--- Assignment ---
Pictures should be excluded; otherwise, copy every entry exactly.
━━━━━ Data to examine ━━━━━
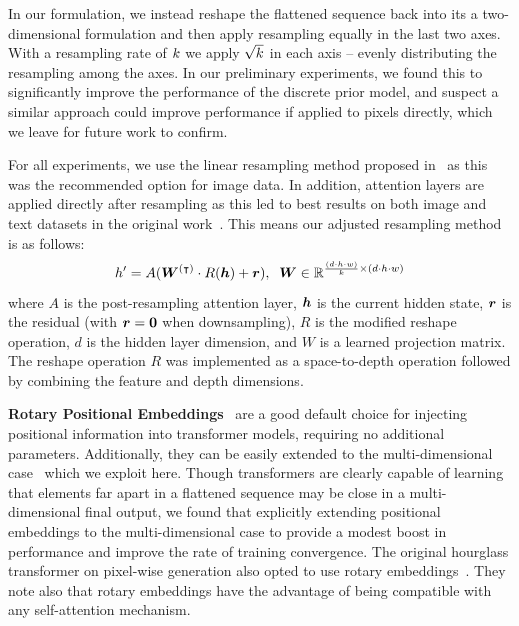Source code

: In our formulation, we instead reshape the flattened sequence back into its a
two-dimensional formulation and then apply resampling equally in the last two axes.
With a resampling rate of $k$ we apply $\sqrt{k}$ in
each axis -- evenly distributing the resampling among the axes. In our
preliminary experiments, we found this to significantly improve the performance
of the discrete prior model, and suspect a similar approach could improve
performance if applied to pixels directly, which we leave for future work to
confirm.

For all experiments, we use the linear resampling method proposed
in~\cite{nawrot2021hierarchical} as this was the recommended option for image
data. In addition, attention layers are applied directly after resampling as
this led to best results on both image and text datasets in the original
work~\cite{nawrot2021hierarchical}. This means our adjusted resampling method is
as follows:
\begin{equation}
    h' = A({\bm{W}}^{(\intercal)} \cdot R({\bm{h}}) + {\bm{r}}), \;\; {\bm{W}} \in
    \mathbb{R}^{\frac{(d \cdot h \cdot w)}{k} \times (d \cdot h \cdot w)}
\end{equation}
where $A$ is the post-resampling attention layer, ${\bm{h}}$ is the current hidden
state, ${\bm{r}}$ is the residual (with ${\bm{r}} = \bm{0}$ when downsampling), $R$ is the
modified reshape operation, $d$ is the hidden layer dimension, and $W$ is a
learned projection matrix. The reshape operation $R$ was implemented as a
space-to-depth operation followed by combining the feature and depth dimensions.

\textbf{Rotary Positional Embeddings}~\cite{su2021roformer} are a good default
choice for injecting positional information into transformer models, requiring
no additional parameters. Additionally, they can be easily extended to the
multi-dimensional case~\cite{rope-eleutherai} which we exploit here. Though
transformers are clearly capable of learning that elements far apart in a
flattened sequence may be close in a multi-dimensional final output, we found
that explicitly extending positional embeddings to the multi-dimensional case to
provide a modest boost in performance and improve the rate of training
convergence. The original hourglass transformer on pixel-wise generation also
opted to use rotary embeddings~\cite{nawrot2021hierarchical}. They note also
that rotary embeddings have the advantage of being compatible with any
self-attention mechanism.

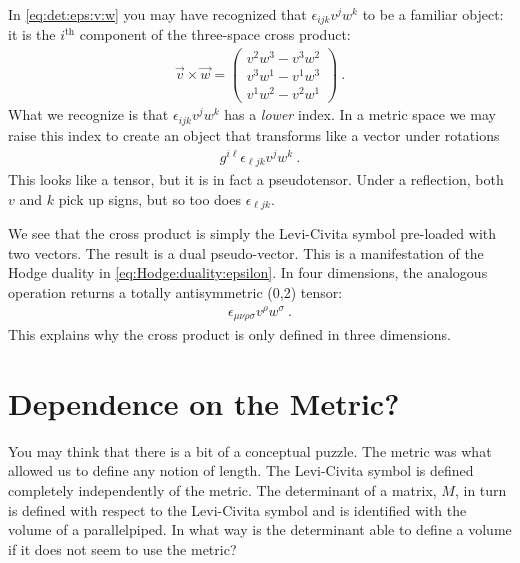 \documentclass[12pt, oneside]{report}    %
\let\oldsection\section
\def\section{%
  \setcounter{sidenote}{1}%
  \oldsection
}
\begin{document}
In \eqref{eq:det:eps:v:w} you may have recognized that $\epsilon_{ijk}v^j w^k$ to be a familiar object: it is the $i^\text{th}$ component of the three-space cross product:
\begin{align}
    \vec{v}\times \vec{w} = 
    \begin{pmatrix}
        v^2w^3 - v^3w^2 \\
        v^3 w^1 - v^1w^3 \\
        v^1 w^2 - v^2 w^1
    \end{pmatrix}
    \ .
\end{align}
What we recognize is that $\epsilon_{ijk}v^j w^k$ has a \emph{lower} index. In a metric space we may raise this index to create an object that transforms like a vector under rotations
\begin{align}
    g^{i\ell}\epsilon_{\ell j k}v^j w^k \ .
\end{align}
This looks like a tensor, but it is in fact a pseudotensor. Under a reflection, both $v$ and $k$ pick up signs, but so too does $\epsilon_{\ell j k}$. 

We see that the cross product is simply the Levi-Civita symbol pre-loaded with two vectors. The result is a dual pseudo-vector. This is a manifestation of the Hodge duality in \eqref{eq:Hodge:duality:epsilon}. In four dimensions, the analogous operation returns a totally antisymmetric (0,2) tensor:
\begin{align}
    \epsilon_{\mu\nu\rho\sigma}v^\rho w^\sigma \ .
\end{align}
This explains why the cross product is only defined in three dimensions. 


\section{Dependence on the Metric?}

You may think that there is a bit of a conceptual puzzle. The metric was what allowed us to define any notion of length. The Levi-Civita symbol is defined completely independently of the metric. The determinant of a matrix, $M$, in turn is defined with respect to the Levi-Civita symbol and is identified with the volume of a parallelpiped. In what way is the determinant able to define a volume if it does not seem to use the metric? 
\end{document}
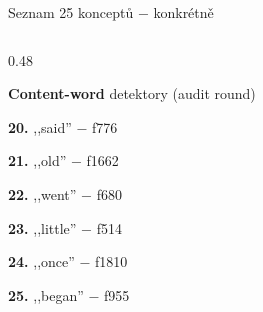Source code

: \documentclass[aspectratio=169,10pt]{beamer}
\begin{document}
\begin{frame}[t]{Seznam 25 konceptů $-$ konkrétně}
\begin{columns}[T,onlytextwidth]
\begin{column}{0.48\textwidth}
{      {\color{accBlue}\textbf{Content-word} detektory (audit round)}\par\vspace{0.5mm}
      \textbf{20.} ,,said'' $-$ f776\par
      \textbf{21.} ,,old'' $-$ f1662\par
      \textbf{22.} ,,went'' $-$ f680\par
      \textbf{23.} ,,little'' $-$ f514\par
      \textbf{24.} ,,once'' $-$ f1810\par
      \textbf{25.} ,,began'' $-$ f955\par
      }
    \end{column}
  \end{columns}
\end{frame}

\end{document}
━━━━━
--- Written solution ---
Source code

: In our formulation, we instead reshape the flattened sequence back into its a
two-dimensional formulation and then apply resampling equally in the last two axes.
With a resampling rate of $k$ we apply $\sqrt{k}$ in
each axis -- evenly distributing the resampling among the axes. In our
preliminary experiments, we found this to significantly improve the performance
of the discrete prior model, and suspect a similar approach could improve
performance if applied to pixels directly, which we leave for future work to
confirm.

For all experiments, we use the linear resampling method proposed
in~\cite{nawrot2021hierarchical} as this was the recommended option for image
data. In addition, attention layers are applied directly after resampling as
this led to best results on both image and text datasets in the original
work~\cite{nawrot2021hierarchical}. This means our adjusted resampling method is
as follows:
\begin{equation}
    h' = A({\bm{W}}^{(\intercal)} \cdot R({\bm{h}}) + {\bm{r}}), \;\; {\bm{W}} \in
    \mathbb{R}^{\frac{(d \cdot h \cdot w)}{k} \times (d \cdot h \cdot w)}
\end{equation}
where $A$ is the post-resampling attention layer, ${\bm{h}}$ is the current hidden
state, ${\bm{r}}$ is the residual (with ${\bm{r}} = \bm{0}$ when downsampling), $R$ is the
modified reshape operation, $d$ is the hidden layer dimension, and $W$ is a
learned projection matrix. The reshape operation $R$ was implemented as a
space-to-depth operation followed by combining the feature and depth dimensions.

\textbf{Rotary Positional Embeddings}~\cite{su2021roformer} are a good default
choice for injecting positional information into transformer models, requiring
no additional parameters. Additionally, they can be easily extended to the
multi-dimensional case~\cite{rope-eleutherai} which we exploit here. Though
transformers are clearly capable of learning that elements far apart in a
flattened sequence may be close in a multi-dimensional final output, we found
that explicitly extending positional embeddings to the multi-dimensional case to
provide a modest boost in performance and improve the rate of training
convergence. The original hourglass transformer on pixel-wise generation also
opted to use rotary embeddings~\cite{nawrot2021hierarchical}. They note also
that rotary embeddings have the advantage of being compatible with any
self-attention mechanism.

 \documentclass[12pt, oneside]{report}    %
\let\oldsection\section
\def\section{%
  \setcounter{sidenote}{1}%
  \oldsection
}
\begin{document}
In \eqref{eq:det:eps:v:w} you may have recognized that $\epsilon_{ijk}v^j w^k$ to be a familiar object: it is the $i^\text{th}$ component of the three-space cross product:
\begin{align}
    \vec{v}\times \vec{w} = 
    \begin{pmatrix}
        v^2w^3 - v^3w^2 \\
        v^3 w^1 - v^1w^3 \\
        v^1 w^2 - v^2 w^1
    \end{pmatrix}
    \ .
\end{align}
What we recognize is that $\epsilon_{ijk}v^j w^k$ has a \emph{lower} index. In a metric space we may raise this index to create an object that transforms like a vector under rotations
\begin{align}
    g^{i\ell}\epsilon_{\ell j k}v^j w^k \ .
\end{align}
This looks like a tensor, but it is in fact a pseudotensor. Under a reflection, both $v$ and $k$ pick up signs, but so too does $\epsilon_{\ell j k}$. 

We see that the cross product is simply the Levi-Civita symbol pre-loaded with two vectors. The result is a dual pseudo-vector. This is a manifestation of the Hodge duality in \eqref{eq:Hodge:duality:epsilon}. In four dimensions, the analogous operation returns a totally antisymmetric (0,2) tensor:
\begin{align}
    \epsilon_{\mu\nu\rho\sigma}v^\rho w^\sigma \ .
\end{align}
This explains why the cross product is only defined in three dimensions. 


\section{Dependence on the Metric?}

You may think that there is a bit of a conceptual puzzle. The metric was what allowed us to define any notion of length. The Levi-Civita symbol is defined completely independently of the metric. The determinant of a matrix, $M$, in turn is defined with respect to the Levi-Civita symbol and is identified with the volume of a parallelpiped. In what way is the determinant able to define a volume if it does not seem to use the metric? 
\end{document}
Source code

: \documentclass[aspectratio=169,10pt]{beamer}
\begin{document}
\begin{frame}[t]{Seznam 25 konceptů $-$ konkrétně}
\begin{columns}[T,onlytextwidth]
\begin{column}{0.48\textwidth}
{      {\color{accBlue}\textbf{Content-word} detektory (audit round)}\par\vspace{0.5mm}
      \textbf{20.} ,,said'' $-$ f776\par
      \textbf{21.} ,,old'' $-$ f1662\par
      \textbf{22.} ,,went'' $-$ f680\par
      \textbf{23.} ,,little'' $-$ f514\par
      \textbf{24.} ,,once'' $-$ f1810\par
      \textbf{25.} ,,began'' $-$ f955\par
      }
    \end{column}
  \end{columns}
\end{frame}

\end{document}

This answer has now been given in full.